James Innes-Smith

How to apply for a post-truth position

  • From Spectator Life

Anyone over the age of 35 would be advised to hire a translator before rifling through the jobs section of the Guardian.

Looking for a role in education? You will need a first in doublespeak just to understand what it is you are applying for. When I clicked on a listing for an ‘Infrastructure Support Officer’ – not something I do very often admittedly – I was assailed by a tsunami of ‘comprehensive, personalised, integrated, safeguarding of frameworks and best practices’ masquerading as a ‘vibrant and cooperative environment in which to work.’ Having read the listing several times I am still no wiser as to what sort of infrastructure I would be supporting or why I’d need to be paid £75,000 a year for the privilege.

I can’t work out whether the obfuscation in these listings is deliberate or just good, old-fashioned idiocy. Whoever writes this guff, and I’m assuming it’s the same person because it all sounds the same, is so mired in corporate speak that they seem incapable of composing sentences that convey a semblance of meaning. You would think a university of all places would insist on lucidity around matters of employment but read any recruitment listing for educational staff and chances are you’ll be tearing your eyeballs out in despair.

Some positions are so devoid of substance that the ad simply reiterates the title in ever more mangled ways.

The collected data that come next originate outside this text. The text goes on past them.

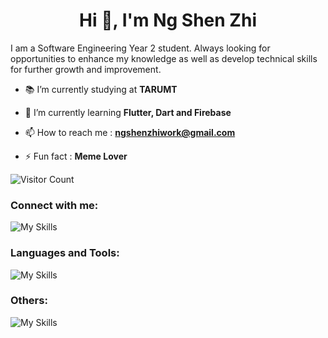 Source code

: <h1 align="center">Hi 👋, I'm Ng Shen Zhi</h1>
I am a Software Engineering Year 2 student. Always looking for opportunities to enhance my knowledge as well as develop technical skills for further growth and improvement.

- 📚 I’m currently studying at **TARUMT**

- 🌱 I’m currently learning **Flutter, Dart and Firebase**

- 📫 How to reach me : **ngshenzhiwork@gmail.com**

- ⚡ Fun fact : **Meme Lover**

![Visitor Count](https://profile-counter.glitch.me/{ObsCure9277}/count.svg)

<h3 align="left">Connect with me:</h3>
<p align="left"> 
  
![My Skills](https://skillicons.dev/icons?i=linkedin)

</p>

<h3 align="left">Languages and Tools:</h3>
<p align="left"> 

![My Skills](https://go-skill-icons.vercel.app/api/icons?i=html,css,cpp,cs,js,java,flutter,dart,firebase,oracle)

</p>
  <h3 align="left">Others:</h3>
  <p align="left"> 
    
![My Skills](https://go-skill-icons.vercel.app/api/icons?i=canva,figma)
    
  </p>
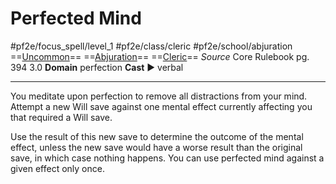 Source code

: # Perfected Mind
#pf2e/focus_spell/level_1 #pf2e/class/cleric #pf2e/school/abjuration 
==[Uncommon](Uncommon.md)== ==[Abjuration](Abjuration.md)== ==[Cleric](Cleric.md)==
*Source* Core Rulebook pg. 394 3.0
**Domain** perfection
**Cast** ► verbal

---
You meditate upon perfection to remove all distractions from your mind. Attempt a new Will save against one mental effect currently affecting you that required a Will save.

Use the result of this new save to determine the outcome of the mental effect, unless the new save would have a worse result than the original save, in which case nothing happens. You can use perfected mind against a given effect only once. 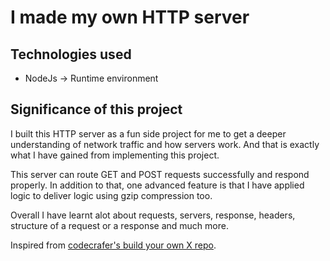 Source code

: # I made my own HTTP server

## Technologies used
- NodeJs -> Runtime environment

## Significance of this project
I built this HTTP server as a fun side project for me to get a deeper understanding of network traffic and how servers work. 
And that is exactly what I have gained from implementing this project.

This server can route GET and POST requests successfully and respond properly. 
In addition to that, one advanced feature is that I have applied logic to deliver logic using gzip compression too.

Overall I have learnt alot about requests, servers, response, headers, structure of a request or a response and much more.

Inspired from [codecrafer's build your own X repo](https://github.com/codecrafters-io/build-your-own-x).
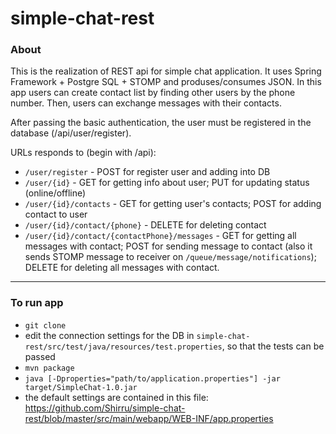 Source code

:# simple-chat-rest
### About
This is the realization of REST api for simple chat application. It uses Spring Framework + Postgre SQL + STOMP and
produses/consumes JSON.
In this app users can create contact list by finding other users by the phone number. Then, users can exchange messages
with their contacts.

After passing the basic authentication, the user must be registered in the database (/api/user/register).

URLs responds to (begin with /api):
- `/user/register` - POST for register user and adding into DB
- `/user/{id}` - GET for getting info about user; PUT for updating status (online/offline)
- `/user/{id}/contacts` - GET for getting user's contacts; POST for adding contact to user
- `/user/{id}/contact/{phone}` - DELETE for deleting contact
- `/user/{id}/contact/{contactPhone}/messages` - GET for getting all messages with contact; POST for sending message to contact (also it sends STOMP message to receiver on `/queue/message/notifications`); DELETE for deleting all messages with contact.

<hr>

### To run app
- `git clone`
- edit the connection settings for the DB in `simple-chat-rest/src/test/java/resources/test.properties`, so that the tests can be passed
- `mvn package`
- `java [-Dproperties="path/to/application.properties"] -jar target/SimpleChat-1.0.jar`
- the default settings are contained in this file: https://github.com/Shirru/simple-chat-rest/blob/master/src/main/webapp/WEB-INF/app.properties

Take this gem for Head of Wellbeing at the Fashion Retail Academy, a listing that sounds as though it’s been penned by a short circuiting android: ‘The Head of Wellbeing will be responsible for the provision of a comprehensive, inclusive, personalised and integrated student, learning and wellbeing support service that includes, but is not limited to, wellbeing, counselling, coaching, additional learning support, and safeguarding.’